Take the entries below and print, exactly, the stretch from the line containing "This directory contains" through the line containing "Includes also Boolean", both included.

**Dataset entries:**
..............................

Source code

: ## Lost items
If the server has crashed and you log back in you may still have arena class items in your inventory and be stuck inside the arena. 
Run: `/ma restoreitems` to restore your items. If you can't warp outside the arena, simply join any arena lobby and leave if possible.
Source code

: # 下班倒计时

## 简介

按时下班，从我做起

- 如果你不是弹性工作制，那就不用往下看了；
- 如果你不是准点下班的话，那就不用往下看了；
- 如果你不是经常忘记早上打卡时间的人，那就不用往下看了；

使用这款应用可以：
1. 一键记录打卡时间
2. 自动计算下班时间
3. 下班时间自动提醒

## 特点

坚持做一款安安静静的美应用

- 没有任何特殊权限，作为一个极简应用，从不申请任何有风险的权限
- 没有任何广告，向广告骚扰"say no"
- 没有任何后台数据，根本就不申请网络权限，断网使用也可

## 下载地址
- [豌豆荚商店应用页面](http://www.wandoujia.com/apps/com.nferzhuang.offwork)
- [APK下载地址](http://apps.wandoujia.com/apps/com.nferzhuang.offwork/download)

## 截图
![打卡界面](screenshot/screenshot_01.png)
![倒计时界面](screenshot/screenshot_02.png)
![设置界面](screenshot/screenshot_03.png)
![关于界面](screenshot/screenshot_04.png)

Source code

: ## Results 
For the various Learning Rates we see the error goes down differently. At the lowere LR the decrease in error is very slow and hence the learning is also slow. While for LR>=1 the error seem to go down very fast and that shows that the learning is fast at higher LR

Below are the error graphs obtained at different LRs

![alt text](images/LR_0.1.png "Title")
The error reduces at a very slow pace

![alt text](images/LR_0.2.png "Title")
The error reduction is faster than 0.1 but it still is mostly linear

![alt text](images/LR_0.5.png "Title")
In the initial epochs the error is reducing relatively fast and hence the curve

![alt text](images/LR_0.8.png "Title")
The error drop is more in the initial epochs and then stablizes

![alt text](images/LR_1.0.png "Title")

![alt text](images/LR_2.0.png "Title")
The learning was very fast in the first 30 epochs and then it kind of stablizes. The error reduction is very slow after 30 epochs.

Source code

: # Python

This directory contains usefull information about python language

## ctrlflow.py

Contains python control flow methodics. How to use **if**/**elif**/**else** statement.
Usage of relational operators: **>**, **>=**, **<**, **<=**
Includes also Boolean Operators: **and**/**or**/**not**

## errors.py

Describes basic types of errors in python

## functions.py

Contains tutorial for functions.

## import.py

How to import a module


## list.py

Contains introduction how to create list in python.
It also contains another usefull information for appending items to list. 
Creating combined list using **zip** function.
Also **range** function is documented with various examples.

..............................

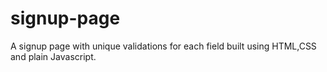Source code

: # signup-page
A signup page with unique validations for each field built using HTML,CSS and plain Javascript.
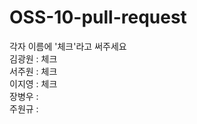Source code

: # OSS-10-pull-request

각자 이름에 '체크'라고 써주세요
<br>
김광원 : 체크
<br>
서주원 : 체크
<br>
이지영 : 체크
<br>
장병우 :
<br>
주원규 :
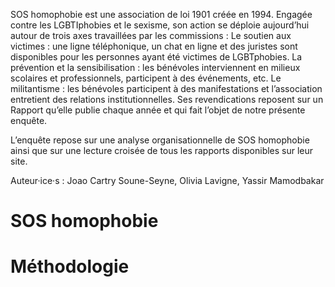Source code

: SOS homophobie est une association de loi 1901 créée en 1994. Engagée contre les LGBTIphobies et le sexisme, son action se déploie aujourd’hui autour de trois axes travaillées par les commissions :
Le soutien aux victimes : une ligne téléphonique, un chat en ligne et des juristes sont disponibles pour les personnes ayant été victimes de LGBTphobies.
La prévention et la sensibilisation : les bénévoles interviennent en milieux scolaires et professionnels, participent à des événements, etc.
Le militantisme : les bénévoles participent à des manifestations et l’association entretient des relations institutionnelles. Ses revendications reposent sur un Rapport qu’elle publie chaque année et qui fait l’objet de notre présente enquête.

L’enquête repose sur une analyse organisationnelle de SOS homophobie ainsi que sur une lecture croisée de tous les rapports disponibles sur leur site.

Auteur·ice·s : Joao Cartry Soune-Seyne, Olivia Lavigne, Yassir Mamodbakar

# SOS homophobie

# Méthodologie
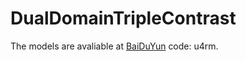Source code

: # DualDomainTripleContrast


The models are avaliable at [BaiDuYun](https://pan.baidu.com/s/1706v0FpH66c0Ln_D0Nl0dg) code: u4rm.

..............................

**ANSWER TO THE PROBLEM:**
This directory contains usefull information about python language

## ctrlflow.py

Contains python control flow methodics. How to use **if**/**elif**/**else** statement.
Usage of relational operators: **>**, **>=**, **<**, **<=**
Includes also Boolean Operators: **and**/**or**/**not**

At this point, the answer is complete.